Now I have done something similar before where I created a bit-vector. For example:

add_activity = fn(id, activity) -> Bitwise.bor(activity, Bitwise.bsl(1, id)) end
id_active? = fn(id, activity) -> Bitwise.bor(Bitwise.bsl(1, id), activity) == activity end

The numbers do get quite large, but it’s still more efficient than lists or strings. The ability to do bitwise operations really helps performance when searching and updating.

However, I’d like to be able to save the data in PostgreSQL with ecto.

There will be a row per organization per day, but I only need to update the fact a user was active on a given day (so idempotent).
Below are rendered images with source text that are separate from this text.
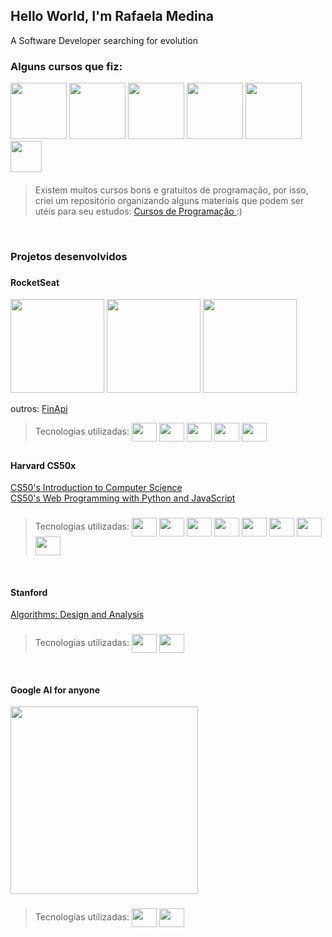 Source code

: ## Hello World,  I'm Rafaela Medina

A Software Developer searching for evolution

### Alguns cursos que fiz: 
<div>
   <a href="https://www.rocketseat.com.br/ignite"><img height="90" src="https://avatars.githubusercontent.com/u/28929274?s=280&v=4"></a>
   <a href="https://www.edx.org/professional-certificate/harvardx-computer-science-for-web-programming?index=product&queryID=9097949372c5c9d98868deacbe76ea51&position=1"><img height="90" src="https://upload.wikimedia.org/wikipedia/en/thumb/0/0c/Harvard_University_shield.svg/1200px-Harvard_University_shield.svg.png"></a>
   <a href="https://www.edx.org/course/algorithms-design-and-analysis?index=product&queryID=283a93c8c57d4531a19671d948bcc235&position=1"><img height="90" src="https://logospng.org/download/stanford-university/logo-stanford-university-brasao-1024.png"></a>   
   <a href="https://www.edx.org/professional-certificate/google-fundamentals-of-google-ai-for-web-based-machine-learning?index=product&queryID=7bfba1412f8b40ae78a7d8520a3b7443&position=1"><img height="90" src="https://seeklogo.com/images/G/google-ai-logo-996E85F6FD-seeklogo.com.png"></a>
   <a href="https://www.cursoemvideo.com/"><img height="90" src="https://allmylinks.com/upload/Site/favicon/u/r/8/RWbFX3KS_afHDmiEM8mX6CdmV0w7cbK6.png"></a>
   <a href="https://recode.org.br/"><img height="50" src="https://captadores.org.br/wp-content/uploads/2019/04/recode.png"></a>
</div> 


####

> Existem muitos cursos bons e gratuitos de programação, por isso, criei um repositório organizando alguns materiais que podem ser utéis para seu estudos: <a href="">Cursos de Programação </a> :) 


<br>


### Projetos desenvolvidos

###

#### RocketSeat
 
<div style="display: inline_block">
      <a href="https://github.com/rafaelaxmedina/ignite-feed"><img height="150" src="https://user-images.githubusercontent.com/73496436/174597979-c048183f-20f9-4f05-b3a0-237c2b497f81.png"></a> 
      <a href="https://github.com/rafaelaxmedina/ignews"><img height="150" src="https://user-images.githubusercontent.com/73496436/174601333-2b1211ba-58be-49ec-8b0e-5d593337cce6.png"></a>
      <a href="https://github.com/rafaelaxmedina/github_explorer"><img height="150" src="https://user-images.githubusercontent.com/73496436/174601347-a0b92c10-1d43-40bc-be1d-2297194f6708.png"></a> 

  outros:
  <a href="https://github.com/rafaelaxmedina/FinApi">FinApi</a>
  
  > Tecnologias utilizadas: <img align="center" height="30" width="40" src="https://cdn.jsdelivr.net/gh/devicons/devicon/icons/typescript/typescript-original.svg" />
  > <img align="center" height="30" width="40" src="https://cdn.jsdelivr.net/gh/devicons/devicon/icons/react/react-original.svg" />
  > <img align="center" height="30" width="40" src="https://cdn.jsdelivr.net/gh/devicons/devicon/icons/nodejs/nodejs-original.svg" />
  > <img align="center" height="30" width="40" src="https://cdn.jsdelivr.net/gh/devicons/devicon/icons/nextjs/nextjs-original-wordmark.svg" />
  > <img align="center" height="30" width="40" src="https://cdn.jsdelivr.net/gh/devicons/devicon/icons/express/express-original.svg" />    
</div>


##


 #### Harvard CS50x
 
<div style="display: inline_block">
      <a href="https://github.com/rafaelaxmedina/cs50x">CS50's Introduction to Computer Science</a> <br>
      <a href="https://github.com/rafaelaxmedina/cs50w">CS50's Web Programming with Python and JavaScript</a>
 
 ###
  
 > Tecnologias utilizadas:  <img align="center" height="30" width="40" src="https://cdn.jsdelivr.net/gh/devicons/devicon/icons/html5/html5-original.svg" />
 > <img align="center" height="30" width="40" src="https://cdn.jsdelivr.net/gh/devicons/devicon/icons/css3/css3-original.svg" />
 > <img align="center" height="30" width="40" src="https://cdn.jsdelivr.net/gh/devicons/devicon/icons/javascript/javascript-original.svg" />
 > <img align="center" height="30" width="40" src="https://cdn.jsdelivr.net/gh/devicons/devicon/icons/react/react-original.svg" /> 
 > <img align="center" height="30" width="40" src="https://cdn.jsdelivr.net/gh/devicons/devicon/icons/c/c-original.svg" />
 > <img align="center" height="30" width="40" src="https://cdn.jsdelivr.net/gh/devicons/devicon/icons/python/python-original.svg" />
 > <img align="center" height="30" width="40" src="https://cdn.jsdelivr.net/gh/devicons/devicon/icons/flask/flask-original.svg" />
 > <img align="center" height="30" width="40" src="https://cdn.jsdelivr.net/gh/devicons/devicon/icons/django/django-plain-wordmark.svg" />              
</div>


<br>


#### Stanford 
 
<div style="display: inline_block">
      <a href="https://github.com/rafaelaxmedina/algorithms">Algorithms: Design and Analysis</a> 
   
   ###
  
 > Tecnologias utilizadas: <img align="center" height="30" width="40" src="https://cdn.jsdelivr.net/gh/devicons/devicon/icons/python/python-original.svg" /> <img align="center" height="30" width="40" src="https://cdn.jsdelivr.net/gh/devicons/devicon/icons/csharp/csharp-original.svg" />            
</div>


<br>


 #### Google AI for anyone
 
<div style="display: inline_block">
   <a href="https://github.com/rafaelaxmedina/smartCameraWithTensorflowjs"> <img height="300" src="https://user-images.githubusercontent.com/73496436/174609020-e6e75583-ae32-4412-a658-a342b01350f6.png" /> </a>
  
   ###
   
  > Tecnologias utilizadas: <img align="center" height="30" width="40" src="https://cdn.jsdelivr.net/gh/devicons/devicon/icons/tensorflow/tensorflow-original.svg" />
  > <img align="center" height="30" width="40" src="https://cdn.jsdelivr.net/gh/devicons/devicon/icons/react/react-original.svg" />            
</div>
It would be nice if we can keep the same efficiency here too (for inserts, updates and search).

Search: It would be nice to be able to say ‘get rows and position numbers that have bit set to 1’.
Update: It would be nice to be ably to apply a bitwise or to update an existing row.

I looked at the following Postgres types:

  • number: efficient, but no real way to do queries
  • bit / var bit: In theory awesome. I can probably write a fragment to do nice queries using bitwise operations. But, Postgres can’t seem to handle large numbers here. I need to do ugly chunking operations to, for example, cast from a numeric type to bit or to do boolean operations (it seems like 64 bits are some kind of internal limit).
  • bytea: possible, although searching could be a pain.
  • array: possibly the best in terms of updates and search, although casting could be awkward. Also, may not be that memory efficient ({:array, :boolean} maybe).
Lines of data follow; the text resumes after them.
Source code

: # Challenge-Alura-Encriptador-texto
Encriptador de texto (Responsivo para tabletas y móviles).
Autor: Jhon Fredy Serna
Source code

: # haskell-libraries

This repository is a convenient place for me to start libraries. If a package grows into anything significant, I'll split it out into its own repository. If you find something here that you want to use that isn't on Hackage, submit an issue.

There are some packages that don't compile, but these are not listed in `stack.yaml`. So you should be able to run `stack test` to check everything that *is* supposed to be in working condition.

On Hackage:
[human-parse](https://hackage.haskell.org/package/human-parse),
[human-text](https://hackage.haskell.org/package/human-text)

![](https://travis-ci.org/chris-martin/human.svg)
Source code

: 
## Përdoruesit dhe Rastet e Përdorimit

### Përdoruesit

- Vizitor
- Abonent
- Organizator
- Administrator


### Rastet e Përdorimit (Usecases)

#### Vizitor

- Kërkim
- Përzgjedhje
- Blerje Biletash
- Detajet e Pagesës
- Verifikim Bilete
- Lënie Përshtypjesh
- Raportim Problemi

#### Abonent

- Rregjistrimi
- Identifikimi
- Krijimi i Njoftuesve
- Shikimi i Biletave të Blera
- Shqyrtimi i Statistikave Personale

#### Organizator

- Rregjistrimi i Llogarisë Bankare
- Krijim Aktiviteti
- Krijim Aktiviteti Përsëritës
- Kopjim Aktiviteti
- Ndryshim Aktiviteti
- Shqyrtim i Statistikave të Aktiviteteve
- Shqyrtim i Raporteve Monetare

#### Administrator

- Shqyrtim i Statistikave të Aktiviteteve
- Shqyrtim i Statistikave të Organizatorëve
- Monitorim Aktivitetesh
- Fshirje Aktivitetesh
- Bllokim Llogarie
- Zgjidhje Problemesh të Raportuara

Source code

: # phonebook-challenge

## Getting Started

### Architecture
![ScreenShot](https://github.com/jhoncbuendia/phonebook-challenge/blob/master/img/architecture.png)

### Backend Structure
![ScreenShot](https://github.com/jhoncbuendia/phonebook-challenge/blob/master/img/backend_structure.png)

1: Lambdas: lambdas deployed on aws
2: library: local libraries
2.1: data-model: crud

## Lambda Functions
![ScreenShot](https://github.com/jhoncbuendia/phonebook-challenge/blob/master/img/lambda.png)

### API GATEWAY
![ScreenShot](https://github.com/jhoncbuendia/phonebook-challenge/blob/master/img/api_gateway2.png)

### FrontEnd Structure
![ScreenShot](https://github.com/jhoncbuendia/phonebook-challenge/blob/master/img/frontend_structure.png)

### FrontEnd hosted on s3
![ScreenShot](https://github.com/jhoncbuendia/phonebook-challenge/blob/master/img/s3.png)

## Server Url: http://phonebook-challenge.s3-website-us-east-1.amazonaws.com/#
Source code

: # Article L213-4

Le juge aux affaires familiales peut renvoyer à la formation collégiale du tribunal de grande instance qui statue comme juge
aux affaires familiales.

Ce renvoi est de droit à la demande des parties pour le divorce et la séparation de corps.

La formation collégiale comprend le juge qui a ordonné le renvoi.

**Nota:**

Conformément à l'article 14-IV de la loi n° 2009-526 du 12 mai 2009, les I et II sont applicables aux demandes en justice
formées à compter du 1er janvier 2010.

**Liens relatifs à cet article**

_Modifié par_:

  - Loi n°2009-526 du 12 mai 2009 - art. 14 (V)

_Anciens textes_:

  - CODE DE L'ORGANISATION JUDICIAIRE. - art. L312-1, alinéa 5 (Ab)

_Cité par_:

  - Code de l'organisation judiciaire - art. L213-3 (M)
I’m leaning towards an array type (an array of booleans). I would, however, like casting to be efficient as well as memory efficient too.
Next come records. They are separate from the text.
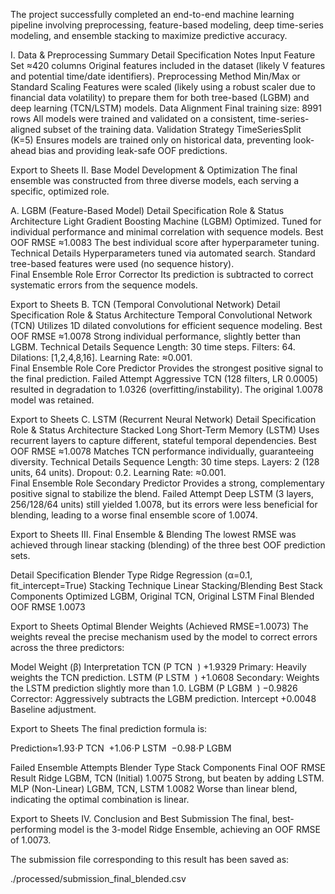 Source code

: The project successfully completed an end-to-end machine learning pipeline involving preprocessing, feature-based modeling, deep time-series modeling, and ensemble stacking to maximize predictive accuracy.

I. Data & Preprocessing Summary
Detail	Specification	Notes
Input Feature Set	≈420 columns	Original features included in the dataset (likely V features and potential time/date identifiers).
Preprocessing Method	Min/Max or Standard Scaling	Features were scaled (likely using a robust scaler due to financial data volatility) to prepare them for both tree-based (LGBM) and deep learning (TCN/LSTM) models.
Data Alignment	Final training size: 8991 rows	All models were trained and validated on a consistent, time-series-aligned subset of the training data.
Validation Strategy	TimeSeriesSplit (K=5)	Ensures models are trained only on historical data, preventing look-ahead bias and providing leak-safe OOF predictions.

Export to Sheets
II. Base Model Development & Optimization
The final ensemble was constructed from three diverse models, each serving a specific, optimized role.

A. LGBM (Feature-Based Model)
Detail	Specification	Role & Status
Architecture	Light Gradient Boosting Machine (LGBM)	Optimized. Tuned for individual performance and minimal correlation with sequence models.
Best OOF RMSE	≈1.0083	The best individual score after hyperparameter tuning.
Technical Details	Hyperparameters tuned via automated search. Standard tree-based features were used (no sequence history).	
Final Ensemble Role	Error Corrector	Its prediction is subtracted to correct systematic errors from the sequence models.

Export to Sheets
B. TCN (Temporal Convolutional Network)
Detail	Specification	Role & Status
Architecture	Temporal Convolutional Network (TCN)	Utilizes 1D dilated convolutions for efficient sequence modeling.
Best OOF RMSE	≈1.0078	Strong individual performance, slightly better than LGBM.
Technical Details	Sequence Length: 30 time steps. Filters: 64. Dilations: [1,2,4,8,16]. Learning Rate: ≈0.001.	
Final Ensemble Role	Core Predictor	Provides the strongest positive signal to the final prediction.
Failed Attempt	Aggressive TCN (128 filters, LR 0.0005) resulted in degradation to 1.0326 (overfitting/instability). The original 1.0078 model was retained.	

Export to Sheets
C. LSTM (Recurrent Neural Network)
Detail	Specification	Role & Status
Architecture	Stacked Long Short-Term Memory (LSTM)	Uses recurrent layers to capture different, stateful temporal dependencies.
Best OOF RMSE	≈1.0078	Matches TCN performance individually, guaranteeing diversity.
Technical Details	Sequence Length: 30 time steps. Layers: 2 (128 units, 64 units). Dropout: 0.2. Learning Rate: ≈0.001.	
Final Ensemble Role	Secondary Predictor	Provides a strong, complementary positive signal to stabilize the blend.
Failed Attempt	Deep LSTM (3 layers, 256/128/64 units) still yielded 1.0078, but its errors were less beneficial for blending, leading to a worse final ensemble score of 1.0074.	

Export to Sheets
III. Final Ensemble & Blending
The lowest RMSE was achieved through linear stacking (blending) of the three best OOF prediction sets.

Detail	Specification
Blender Type	Ridge Regression (α=0.1, fit_intercept=True)
Stacking Technique	Linear Stacking/Blending
Best Stack Components	Optimized LGBM, Original TCN, Original LSTM
Final Blended OOF RMSE	1.0073

Export to Sheets
Optimal Blender Weights (Achieved RMSE=1.0073)
The weights reveal the precise mechanism used by the model to correct errors across the three predictors:

Model	Weight (β)	Interpretation
TCN (P 
TCN
​
 )	+1.9329	Primary: Heavily weights the TCN prediction.
LSTM (P 
LSTM
​
 )	+1.0608	Secondary: Weights the LSTM prediction slightly more than 1.0.
LGBM (P 
LGBM
​
 )	−0.9826	Corrector: Aggressively subtracts the LGBM prediction.
Intercept	+0.0048	Baseline adjustment.

Export to Sheets
The final prediction formula is:

Prediction≈1.93⋅P 
TCN
​
 +1.06⋅P 
LSTM
​
 −0.98⋅P 
LGBM
​
 
Failed Ensemble Attempts
Blender Type	Stack Components	Final OOF RMSE	Result
Ridge	LGBM, TCN (Initial)	1.0075	Strong, but beaten by adding LSTM.
MLP (Non-Linear)	LGBM, TCN, LSTM	1.0082	Worse than linear blend, indicating the optimal combination is linear.

Export to Sheets
IV. Conclusion and Best Submission
The final, best-performing model is the 3-model Ridge Ensemble, achieving an OOF RMSE of 1.0073.

The submission file corresponding to this result has been saved as:

./processed/submission_final_blended.csv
Anyone have any recommendations?

Nothing immediately jumps to mind except maybe support your {:array, boolean} idea, combined with a library a la ExBin — ExBin v0.4.0.

Also that library supports chunking so maybe it won’t be so awkward.

Have you thought about using a custom ecto type? seems the perfect use-case to me.

Yes to both of you. Although it would be nice to be able to do:

update Metrics
             set user_activity[2] = 1
             where org_name='Bob's fish';

Wrap a few of those in fragments / custom macros:

https://hexdocs.pm/ecto/3.11.1/Ecto.Query.API.html#fragment/1-defining-custom-functions-using-macros-and-fragment

1 Like

Yeah…this is the problem I run into with bit. Same applies to bit shift operations.

Not sure I see the exact issue. Casting numbers to bit is documented on the linked page:

In addition, it is possible to cast integral values to and from type bit. Some examples:

44::bit(10) 0000101100
44::bit(3) 100
cast(-44 as bit(12)) 111111010100
‘1110’::bit(4)::integer 14

The problem is it doesn’t work with NUMERICS

=# select cast(2628571181105336077494795701369512280333343682331285668112708328669651138588157877092084196316261329556113852143036127852982354048364156779817408440315960 as bit(1000));
ERROR:  cannot cast type numeric to bit
LINE 1: select cast(262857118110533607749479570136951228033334368233...
               ^

An array of booleans seems to be fine.